WE WERE SURE MONOPOLY POWER WOULD WORK THIS TIME!:

Utility Player: California's Disastrous Electricity Policy: a review of California Burning: The Fall of Pacific Gas and Electric--and What It Means for America's Power Grid by Katherine Blunt (Travis Kavulla, 2/20/23, American Affairs Journal)

The utility operated in a state of nearly postmodern unawareness, lacking even a complete set of records about what it owned. Indeed, after its gas pipeline explosion, it literally hauled in thousands upon thousands of boxes of property and inspection records from its regional offices to San Francisco's Cow Palace to try to piece them together. The utility that serves America's greatest tech hubs had not digitized its files.

That type of tragic irony abounds in Blunt's book. The Caribou-Palermo line was, when it was constructed in the early 1900s, one of the first big transmission projects to connect clean energy to population centers. But the aged hydroelectric dams that the line facilitated are not the shiny objects of modern climate policy. As a consultant hired by the utility's regulator, the California Public Utilities Commission, noted about the agency's own operations: "Because safety is considered to be 'off the radar screen' of most Commissioners and legislators, it is considered to have little cachet for CPUC staff and managers." Wherever safety ranked as a priority, it was not "safety first." As Blunt tells it, "The CPUC's intense focus on climate policy came at the expense of one of its core responsibilities: holding the utilities accountable on safety."
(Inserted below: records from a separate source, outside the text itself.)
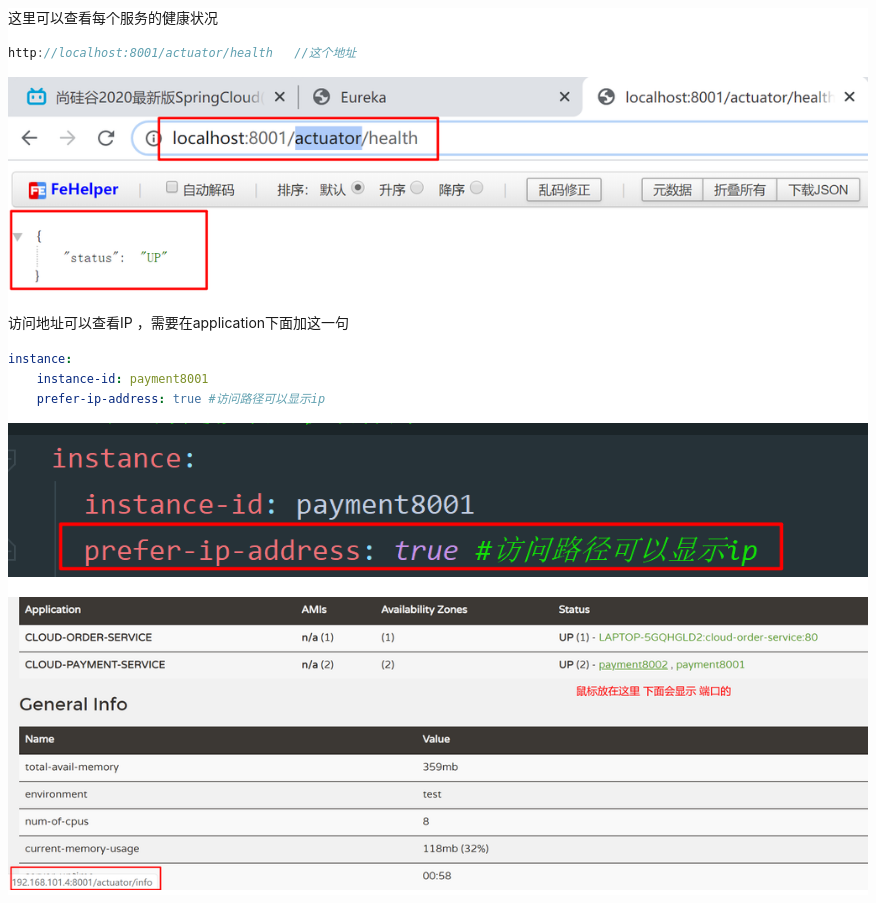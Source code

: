 

这里可以查看每个服务的健康状况 

```java
http://localhost:8001/actuator/health   //这个地址

```

![1590292904941](../media/pictures/SpringCloud.assets/1590292904941.png)



访问地址可以查看IP ，需要在application下面加这一句

```yml
instance:
    instance-id: payment8001
    prefer-ip-address: true #访问路径可以显示ip

```

![1590293751939](../media/pictures/SpringCloud.assets/1590293751939.png)

![1590293660041](../media/pictures/SpringCloud.assets/1590293660041.png)
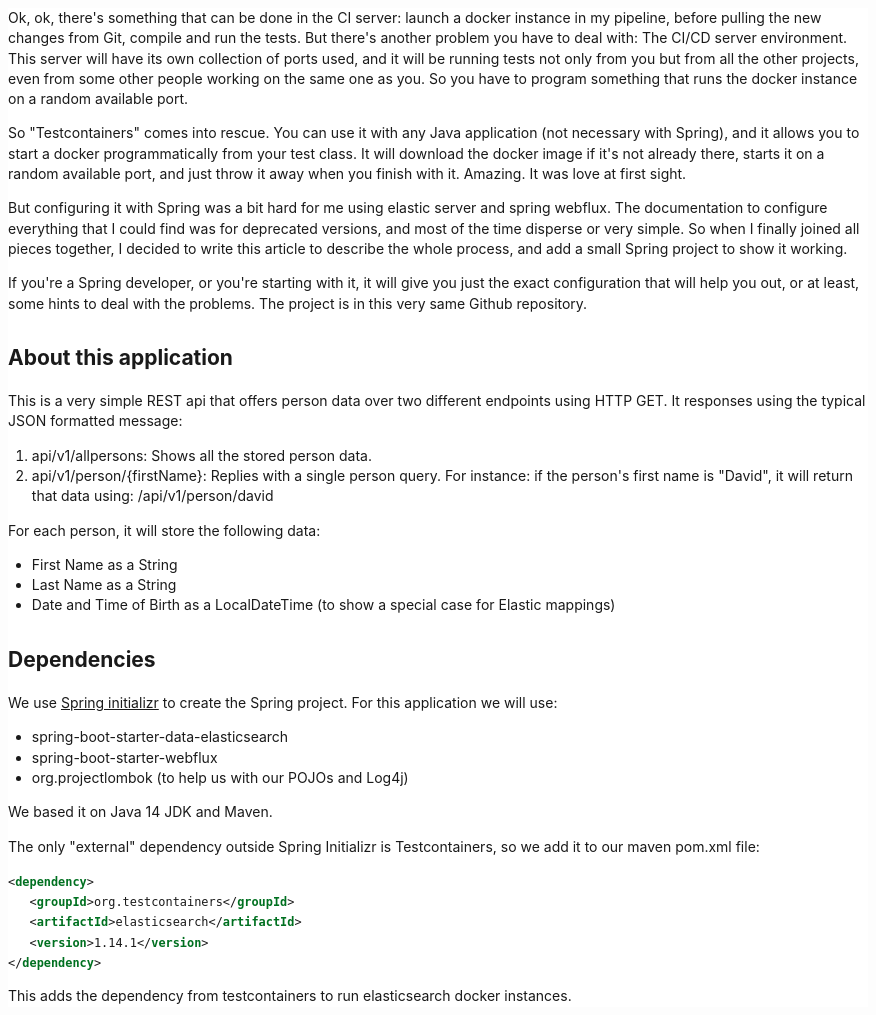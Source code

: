 Ok, ok, there's something that can be done in the CI server:  launch a docker instance in my pipeline, before pulling the new changes from Git, compile and run the tests. But there's another problem you have to deal with: The CI/CD server environment. 
This server will have its own collection of ports used, and it will be running tests not only from you but from all the other projects, even from some other people working on the same one as you. So you have to program something that runs the docker instance on a random available port. 

So "Testcontainers" comes into rescue. You can use it with any Java application (not necessary with Spring), and it allows you to start a docker programmatically from your test class. It will download the docker image if it's not already there, starts it on a random available port, and just throw it away when you finish with it. Amazing. It was love at first sight.

But configuring it with Spring was a bit hard for me using elastic server and spring webflux. The documentation to configure everything that I could find was for deprecated versions, and most of the time disperse or very simple. So when I finally joined all pieces together, I decided to write this article to describe the whole process, and add a small Spring project to show it working. 

If you're a Spring developer, or you're starting with it, it will give you just the exact configuration that will help you out, or at least, some hints to deal with the problems. The project is in this very same Github repository.

## About this application

This is a very simple REST api that offers person data over two different endpoints using HTTP GET. It responses using the typical JSON formatted message:

1. api/v1/allpersons: Shows all the stored person data.
2. api/v1/person/{firstName}: Replies with a single person query. For instance: if the person's first name is "David", it will return that data using: /api/v1/person/david 

For each person, it will store the following data:

* First Name as a String
* Last Name as a String
* Date and Time of Birth as a LocalDateTime (to show a special case for Elastic mappings) 

## Dependencies

We use [Spring initializr](https://start.spring.io/) to create the Spring project. For this application we will use:

* spring-boot-starter-data-elasticsearch
* spring-boot-starter-webflux
* org.projectlombok (to help us with our POJOs and Log4j)

We based it on Java 14 JDK and Maven.

The only "external" dependency outside Spring Initializr is Testcontainers, so we add it to our maven pom.xml file:

```xml
<dependency>
   <groupId>org.testcontainers</groupId>
   <artifactId>elasticsearch</artifactId>
   <version>1.14.1</version>
</dependency>
```
This adds the dependency from testcontainers to run elasticsearch docker instances.

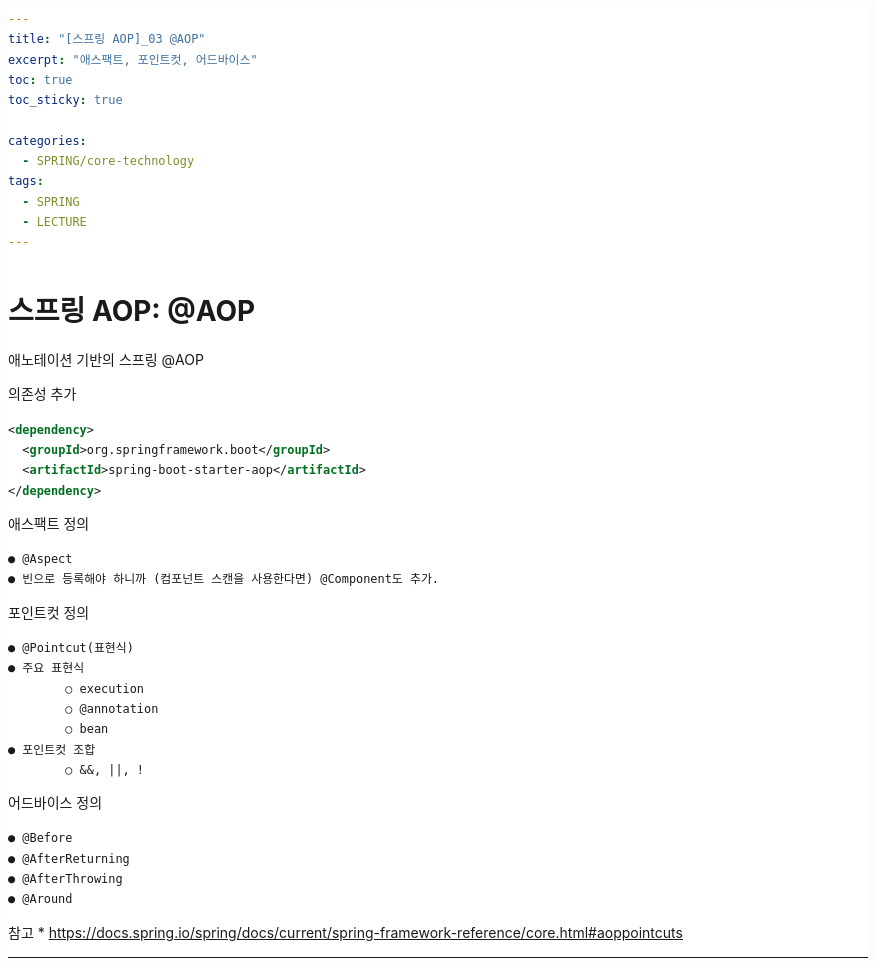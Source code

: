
 ```yaml
---
title: "[스프링 AOP]_03 @AOP"
excerpt: "애스팩트, 포인트컷, 어드바이스"
toc: true
toc_sticky: true

categories:
  - SPRING/core-technology
tags:
  - SPRING
  - LECTURE
---
```


# 스프링 AOP: @AOP

애노테이션 기반의 스프링 @AOP

의존성 추가

```xml
<dependency>
  <groupId>org.springframework.boot</groupId>
  <artifactId>spring-boot-starter-aop</artifactId>
</dependency>
```

애스팩트 정의

	● @Aspect
	● 빈으로 등록해야 하니까 (컴포넌트 스캔을 사용한다면) @Component도 추가.

포인트컷 정의

	● @Pointcut(표현식)
	● 주요 표현식
			○ execution
			○ @annotation
			○ bean
	● 포인트컷 조합
			○ &&, ||, !

어드바이스 정의

	● @Before
	● @AfterReturning
	● @AfterThrowing
	● @Around

참고
	* https://docs.spring.io/spring/docs/current/spring-framework-reference/core.html#aoppointcuts

---
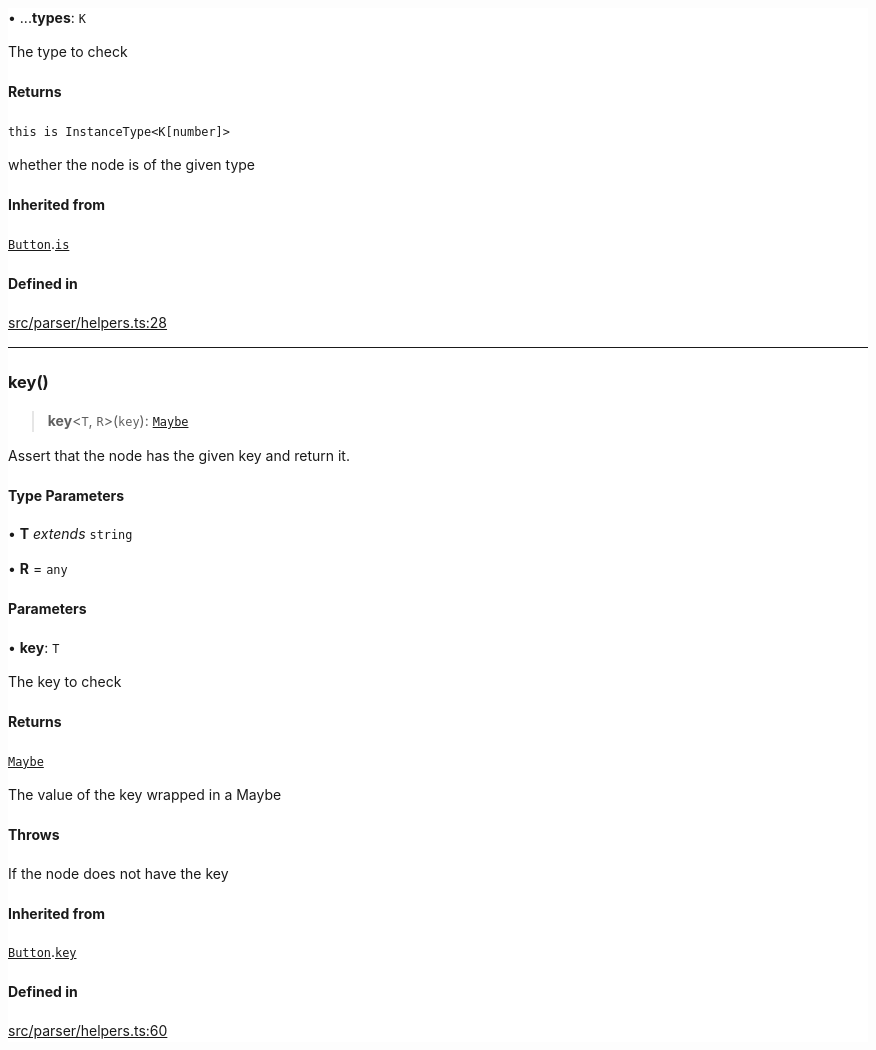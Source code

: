 • ...**types**: `K`

The type to check

#### Returns

`this is InstanceType<K[number]>`

whether the node is of the given type

#### Inherited from

[`Button`](Button.md).[`is`](Button.md#is)

#### Defined in

[src/parser/helpers.ts:28](https://github.com/LuanRT/YouTube.js/blob/e54e499ff553dab51e6d9d1aebc090b50fec29ba/src/parser/helpers.ts#L28)

***

### key()

> **key**\<`T`, `R`\>(`key`): [`Maybe`](../../Helpers/classes/Maybe.md)

Assert that the node has the given key and return it.

#### Type Parameters

• **T** *extends* `string`

• **R** = `any`

#### Parameters

• **key**: `T`

The key to check

#### Returns

[`Maybe`](../../Helpers/classes/Maybe.md)

The value of the key wrapped in a Maybe

#### Throws

If the node does not have the key

#### Inherited from

[`Button`](Button.md).[`key`](Button.md#key)

#### Defined in

[src/parser/helpers.ts:60](https://github.com/LuanRT/YouTube.js/blob/e54e499ff553dab51e6d9d1aebc090b50fec29ba/src/parser/helpers.ts#L60)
It did not have to be this way. Policymakers in California two decades ago decided to demonopolize the generation and retailing of power, something that up to that point had been the more or less exclusive domain of PG&E in its service territory. That could have and should have paved the way for a PG&E that had one job: maintaining the poles, wires, and substations that together constitute the grid, which is the essential network for everything else that happens in the power sector. Rather than quarantining the residual monopoly to its proper role, however, politicians in California and other blue states could not help themselves from treating monopolies' balance sheets as attractive playthings for public policy that was not directly related to the grid and its upkeep. Always thirsty for growth, and always accepting the bargain to go along to get along, PG&E went along with it all.

California Burning lucidly explains the financial motivations that caused this distraction on the part of the utility's management. Specifically, its negligence with respect to its core business was the consequence of a perverse incentive that animates the business model of nearly every investor-owned energy monopoly in America today. For every dollar these utility-monopolies invest in capital expenditures ("cap‑ex"), they command a return on that capital set by the regulator. Meanwhile, for operational and maintenance expenditures ("op-ex"), like inspecting transmission lines and clearing underbrush from their rights-of-way, there is no return margin, only revenue from ratepayers designed to match the budgeted annual spending in these categories of op-ex. The only financial incentive that exists for op-ex is to try to reduce the spending after the dollars have been approved by a regulator in a rate case, because then the utility can pocket the savings. This topic is much written about by utility regulatory observers, but Blunt is one of the very few journalists to pay any attention at all to this set of incentives, even though it is sort of a skeleton key to understanding the electric-utility sector; literally, it explains almost everything, including PG&E's safety performance. In California, the incentives coalesced with fatal simplicity. The utility was endlessly fascinated by cap-ex--that is, the shiny new things that policymakers most often wanted--while it neglected op-ex, the spending necessary to keep its grid running safely.

Yet one does not need to be interested specifically in utilities or the energy industry at large to appreciate this book-length reportage. Blunt has a number of warnings applicable beyond the sector: the rise of financiers at the expense of engineers, the risk of doing many things poorly rather than a couple of things well, the glamorous focus on the ever‑changing "current thing" at the expense of an enduring and important mission, and the regulatory capture that is a vicious cycle between big-dreaming policymakers and the energy monopolies on whose fortunes those policies often depend.